Task statement: Go through the entries below and copy each line that holds the word "Fluent".

Data:
____________________

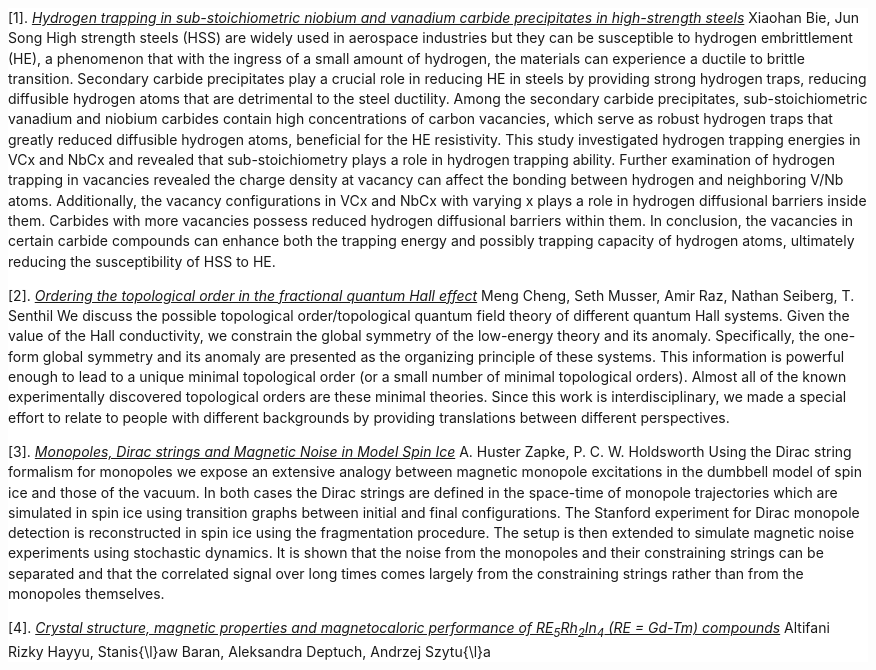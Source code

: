 [1]. [*Hydrogen trapping in sub-stoichiometric niobium and vanadium carbide precipitates in high-strength steels*](https://arxiv.org/abs/2505.14710 "Hydrogen trapping in sub-stoichiometric niobium and vanadium carbide precipitates in high-strength steels")
Xiaohan Bie, Jun Song
High strength steels (HSS) are widely used in aerospace industries but they can be susceptible to hydrogen embrittlement (HE), a phenomenon that with the ingress of a small amount of hydrogen, the materials can experience a ductile to brittle transition. Secondary carbide precipitates play a crucial role in reducing HE in steels by providing strong hydrogen traps, reducing diffusible hydrogen atoms that are detrimental to the steel ductility. Among the secondary carbide precipitates, sub-stoichiometric vanadium and niobium carbides contain high concentrations of carbon vacancies, which serve as robust hydrogen traps that greatly reduced diffusible hydrogen atoms, beneficial for the HE resistivity. This study investigated hydrogen trapping energies in VCx and NbCx and revealed that sub-stoichiometry plays a role in hydrogen trapping ability. Further examination of hydrogen trapping in vacancies revealed the charge density at vacancy can affect the bonding between hydrogen and neighboring V/Nb atoms. Additionally, the vacancy configurations in VCx and NbCx with varying x plays a role in hydrogen diffusional barriers inside them. Carbides with more vacancies possess reduced hydrogen diffusional barriers within them. In conclusion, the vacancies in certain carbide compounds can enhance both the trapping energy and possibly trapping capacity of hydrogen atoms, ultimately reducing the susceptibility of HSS to HE.

[2]. [*Ordering the topological order in the fractional quantum Hall effect*](https://arxiv.org/abs/2505.14767 "Ordering the topological order in the fractional quantum Hall effect")
Meng Cheng, Seth Musser, Amir Raz, Nathan Seiberg, T. Senthil
We discuss the possible topological order/topological quantum field theory of different quantum Hall systems. Given the value of the Hall conductivity, we constrain the global symmetry of the low-energy theory and its anomaly. Specifically, the one-form global symmetry and its anomaly are presented as the organizing principle of these systems. This information is powerful enough to lead to a unique minimal topological order (or a small number of minimal topological orders). Almost all of the known experimentally discovered topological orders are these minimal theories. Since this work is interdisciplinary, we made a special effort to relate to people with different backgrounds by providing translations between different perspectives.

[3]. [*Monopoles, Dirac strings and Magnetic Noise in Model Spin Ice*](https://arxiv.org/abs/2505.14811 "Monopoles, Dirac strings and Magnetic Noise in Model Spin Ice")
A. Huster Zapke, P. C. W. Holdsworth
Using the Dirac string formalism for monopoles we expose an extensive analogy between magnetic monopole excitations in the dumbbell model of spin ice and those of the vacuum. In both cases the Dirac strings are defined in the space-time of monopole trajectories which are simulated in spin ice using transition graphs between initial and final configurations. The Stanford experiment for Dirac monopole detection is reconstructed in spin ice using the fragmentation procedure. The setup is then extended to simulate magnetic noise experiments using stochastic dynamics. It is shown that the noise from the monopoles and their constraining strings can be separated and that the correlated signal over long times comes largely from the constraining strings rather than from the monopoles themselves.

[4]. [*Crystal structure, magnetic properties and magnetocaloric performance of RE$_{5}$Rh$_2$In$_4$ (RE = Gd-Tm) compounds*](https://arxiv.org/abs/2505.14831 "Crystal structure, magnetic properties and magnetocaloric performance of RE$_{5}$Rh$_2$In$_4$ (RE = Gd-Tm) compounds")
Altifani Rizky Hayyu, Stanis{\l}aw Baran, Aleksandra Deptuch, Andrzej Szytu{\l}a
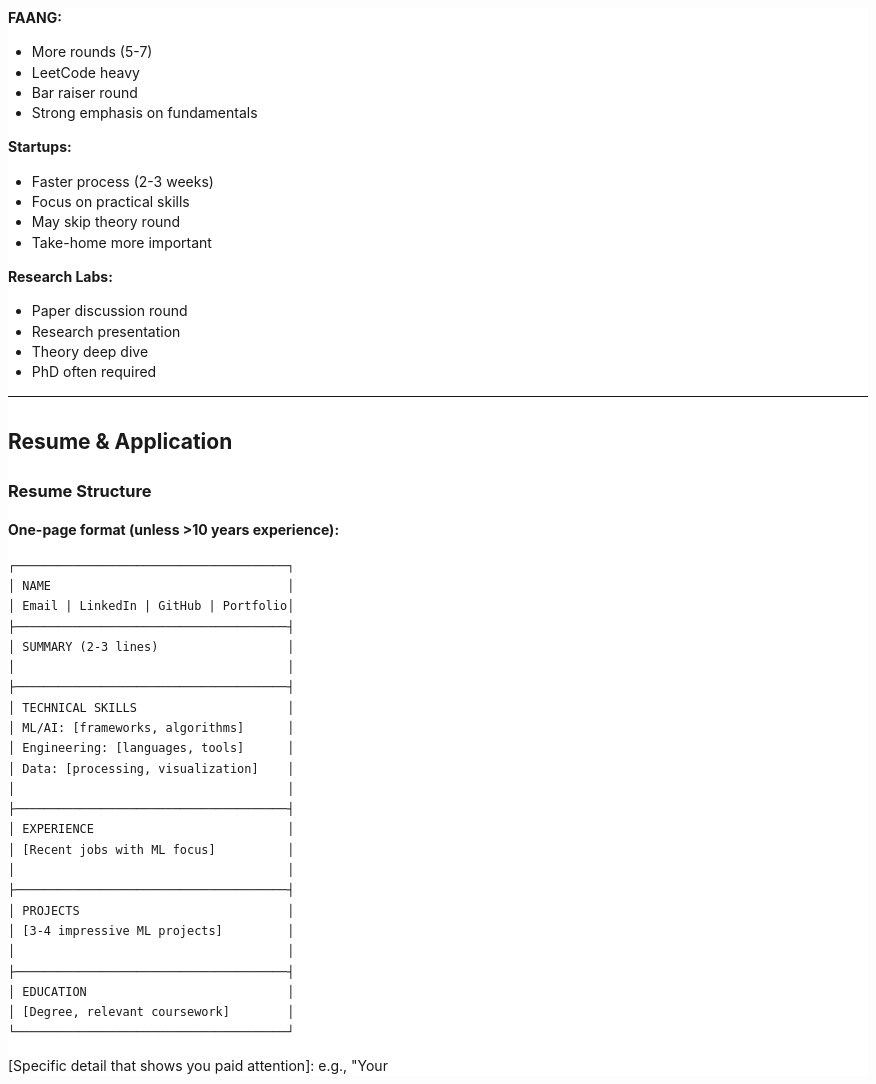 **FAANG:**
- More rounds (5-7)
- LeetCode heavy
- Bar raiser round
- Strong emphasis on fundamentals

**Startups:**
- Faster process (2-3 weeks)
- Focus on practical skills
- May skip theory round
- Take-home more important

**Research Labs:**
- Paper discussion round
- Research presentation
- Theory deep dive
- PhD often required

---

## Resume & Application

### Resume Structure

**One-page format (unless >10 years experience):**

```
┌──────────────────────────────────────┐
│ NAME                                 │
│ Email | LinkedIn | GitHub | Portfolio│
├──────────────────────────────────────┤
│ SUMMARY (2-3 lines)                  │
│                                      │
├──────────────────────────────────────┤
│ TECHNICAL SKILLS                     │
│ ML/AI: [frameworks, algorithms]      │
│ Engineering: [languages, tools]      │
│ Data: [processing, visualization]    │
│                                      │
├──────────────────────────────────────┤
│ EXPERIENCE                           │
│ [Recent jobs with ML focus]          │
│                                      │
├──────────────────────────────────────┤
│ PROJECTS                             │
│ [3-4 impressive ML projects]         │
│                                      │
├──────────────────────────────────────┤
│ EDUCATION                            │
│ [Degree, relevant coursework]        │
└──────────────────────────────────────┘
```


[Specific detail that shows you paid attention]: e.g., "Your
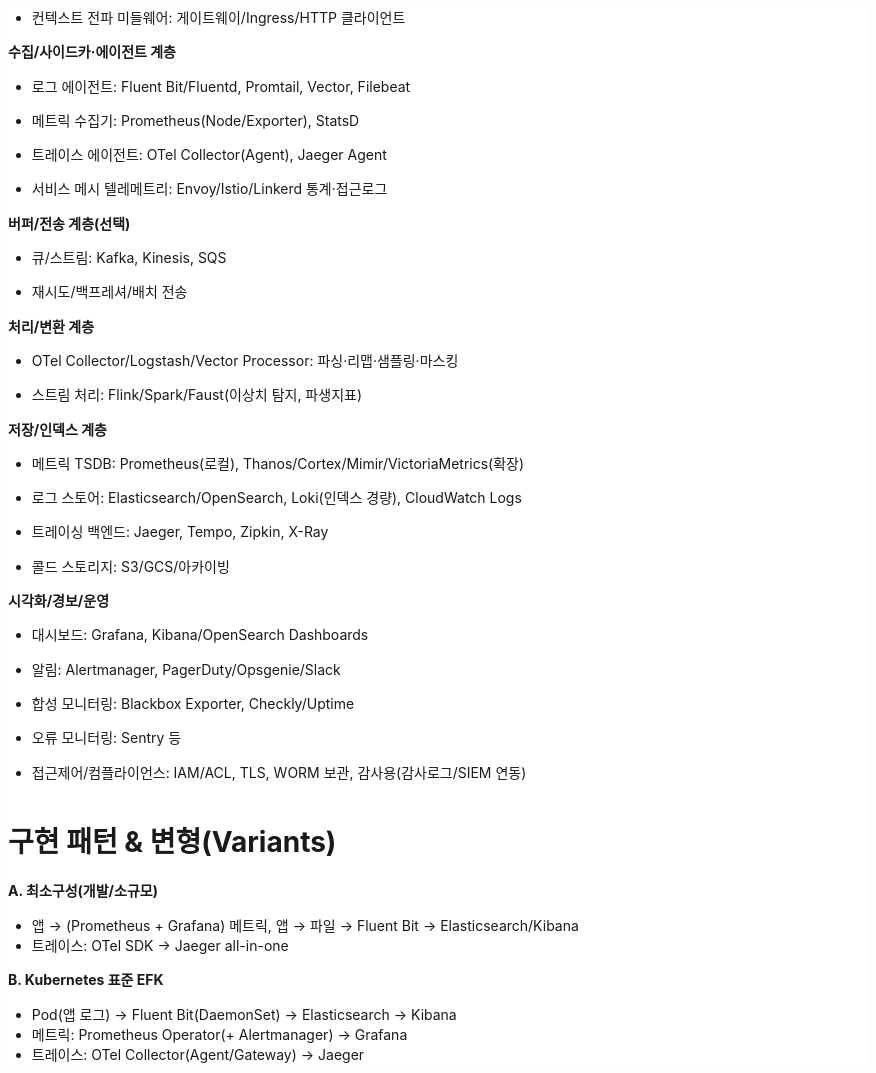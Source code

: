 - 컨텍스트 전파 미들웨어: 게이트웨이/Ingress/HTTP 클라이언트
    

**수집/사이드카·에이전트 계층**

- 로그 에이전트: Fluent Bit/Fluentd, Promtail, Vector, Filebeat
    
- 메트릭 수집기: Prometheus(Node/Exporter), StatsD
    
- 트레이스 에이전트: OTel Collector(Agent), Jaeger Agent
    
- 서비스 메시 텔레메트리: Envoy/Istio/Linkerd 통계·접근로그
    

**버퍼/전송 계층(선택)**

- 큐/스트림: Kafka, Kinesis, SQS
    
- 재시도/백프레셔/배치 전송
    

**처리/변환 계층**

- OTel Collector/Logstash/Vector Processor: 파싱·리맵·샘플링·마스킹
    
- 스트림 처리: Flink/Spark/Faust(이상치 탐지, 파생지표)
    

**저장/인덱스 계층**

- 메트릭 TSDB: Prometheus(로컬), Thanos/Cortex/Mimir/VictoriaMetrics(확장)
    
- 로그 스토어: Elasticsearch/OpenSearch, Loki(인덱스 경량), CloudWatch Logs
    
- 트레이싱 백엔드: Jaeger, Tempo, Zipkin, X-Ray
    
- 콜드 스토리지: S3/GCS/아카이빙
    

**시각화/경보/운영**

- 대시보드: Grafana, Kibana/OpenSearch Dashboards
    
- 알림: Alertmanager, PagerDuty/Opsgenie/Slack
    
- 합성 모니터링: Blackbox Exporter, Checkly/Uptime
    
- 오류 모니터링: Sentry 등
    
- 접근제어/컴플라이언스: IAM/ACL, TLS, WORM 보관, 감사용(감사로그/SIEM 연동)
    

# 구현 패턴 & 변형(Variants)

**A. 최소구성(개발/소규모)**
- 앱 → (Prometheus + Grafana) 메트릭, 앱 → 파일 → Fluent Bit → Elasticsearch/Kibana
- 트레이스: OTel SDK → Jaeger all-in-one
    

**B. Kubernetes 표준 EFK**
- Pod(앱 로그) → Fluent Bit(DaemonSet) → Elasticsearch → Kibana
- 메트릭: Prometheus Operator(+ Alertmanager) → Grafana
- 트레이스: OTel Collector(Agent/Gateway) → Jaeger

____________________

Task response:
- 로그 에이전트: Fluent Bit/Fluentd, Promtail, Vector, Filebeat
- 앱 → (Prometheus + Grafana) 메트릭, 앱 → 파일 → Fluent Bit → Elasticsearch/Kibana
- Pod(앱 로그) → Fluent Bit(DaemonSet) → Elasticsearch → Kibana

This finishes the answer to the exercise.